Vail Daily column: Exercises worth pursuing
Ryan Summerlin June 9, 2014
Last week I detailed several exercises that were less than desirable for fitness acquisition. This week, I will highlight what exercises get overlooked and why they are worthy contenders for your fitness program. Lastly, I will highlight a few other exercises that are rather popular and why they should be staples in your training program. Here they are:
“No pain, no gain” right? We have become so obsessed with high intensity exercise over the past decade that we gloss over the realistic approach and the great benefits that walking provides.
Most people I’ve observed that regularly structure walking into their exercise routine are thin and healthy. I can’t say the same for people who consistently crush themselves. I admit I have a love/hate relationship with all forms of aerobic and anaerobic capacity training for my patrons, so pardon any inconsistencies on my behalf. If you want to be thin and lean, give walking the attention it deserves.
Lunges often live in the shadows of more popular leg exercises such as squats or leg presses. Some trainers contend it’s a worthless exercise because they are too easy and if you’re already squatting you don’t need lunges as well.
If you aren’t lunging, you should and here’s why. Lunges are so closely related to walking and the cross pattern of movement that is fundamental to all humans. This exercise puts minimal strain on your spine because of the short moment arm the weight operates through and the upright posture. The lunge sometimes identifies and corrects tight hips and weak rear ends.
If you think lunges are inferior to the squat, take a pair of dumbbells with the sum total equaling half your body weight, hold them at your sides and begin lunging for 100 meters. Report back to me.

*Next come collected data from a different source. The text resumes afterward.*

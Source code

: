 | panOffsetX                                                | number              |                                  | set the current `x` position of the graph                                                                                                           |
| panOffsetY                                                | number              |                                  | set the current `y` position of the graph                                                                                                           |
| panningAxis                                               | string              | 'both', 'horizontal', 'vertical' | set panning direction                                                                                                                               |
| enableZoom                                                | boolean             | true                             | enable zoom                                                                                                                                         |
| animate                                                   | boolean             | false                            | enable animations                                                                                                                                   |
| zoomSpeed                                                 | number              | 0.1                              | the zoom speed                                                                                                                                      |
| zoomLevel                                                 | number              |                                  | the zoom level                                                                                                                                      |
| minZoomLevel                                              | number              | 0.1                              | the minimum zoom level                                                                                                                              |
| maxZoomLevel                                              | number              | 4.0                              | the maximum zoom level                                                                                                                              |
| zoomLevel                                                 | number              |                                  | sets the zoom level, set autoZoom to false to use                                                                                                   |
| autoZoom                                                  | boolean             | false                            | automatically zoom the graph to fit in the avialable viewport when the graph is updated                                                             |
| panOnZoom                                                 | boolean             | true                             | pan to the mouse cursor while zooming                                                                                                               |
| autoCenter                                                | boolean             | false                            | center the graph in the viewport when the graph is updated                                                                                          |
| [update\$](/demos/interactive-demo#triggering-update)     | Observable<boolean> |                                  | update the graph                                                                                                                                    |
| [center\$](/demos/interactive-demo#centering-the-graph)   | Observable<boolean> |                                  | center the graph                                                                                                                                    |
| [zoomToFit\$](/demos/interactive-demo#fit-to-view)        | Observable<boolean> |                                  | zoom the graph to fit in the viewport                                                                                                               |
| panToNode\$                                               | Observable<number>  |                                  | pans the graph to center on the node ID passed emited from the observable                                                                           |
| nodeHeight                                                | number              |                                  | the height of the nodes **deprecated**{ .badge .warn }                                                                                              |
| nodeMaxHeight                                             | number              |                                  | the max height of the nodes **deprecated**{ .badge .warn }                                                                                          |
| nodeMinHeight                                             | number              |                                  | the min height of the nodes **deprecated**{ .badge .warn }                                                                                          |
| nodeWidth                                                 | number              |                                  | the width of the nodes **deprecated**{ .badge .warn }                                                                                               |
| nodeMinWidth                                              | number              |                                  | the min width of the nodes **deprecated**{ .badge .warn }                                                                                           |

The golfer’s squat is a tremendous movement that is underutilized in most settings. Sometimes called the one-legged deadlift as well, the golfer’s squat requires the trainee to balance on one leg while hinging at the hips to reach to the ground with the opposite hand “as if to pick up a golf ball after play.”
This exercise is so good because it poses virtually no risk to the joints, improves balance, strengthens the legs, core, and primes the body for a proper deadlift. It’s also great for a warm-up for intermediates through advanced trainees.
You knew this was coming. A few weeks ago I mentioned the quality control issues surrounding this exercise and the need for reformation. But I am not suggesting that everyone needs a double bodyweight deadlift as many trainers recommend. If you can bend over and touch your toes, I can position you to execute a deadlift. If you can’t touch your toes, correct this first before heavy deadlifting.
Squatting requires skill, the ability to execute a movement with a weight pre-loaded on your body and a great deal of mobility. Deadlifting allows you to get into an optimal position before you even put the external load on your body. You don’t lift until everything is lined up. Bend over, grab the bar and grind away. After a year, you won’t need to ask me what the goal of deadlifting is.
Kettlebells have gained so much popularity in the past decade and for great reasons. They ingrain proper movement patterns. They increase flexibility. They build strength and power. They improve aerobic and anaerobic work capacity.
Also, they don’t take up any space. They are affordable. You don’t need a gym membership. Have I missed anything?
There is nothing else you should be concerned about. If I could only have one fitness tool for the rest of my life, it would be the kettlebell. They don’t leave much to be desired. Especially the get-up. Performing a slow, grinding get-up and then walking around the room for a full minute with the weight secured overhead (the waiter’s walk) will cover everything.
This is a representation of my go-to list when a trainee, regardless of age and training status, has no limitations due to pain or doctor’s orders suggesting otherwise.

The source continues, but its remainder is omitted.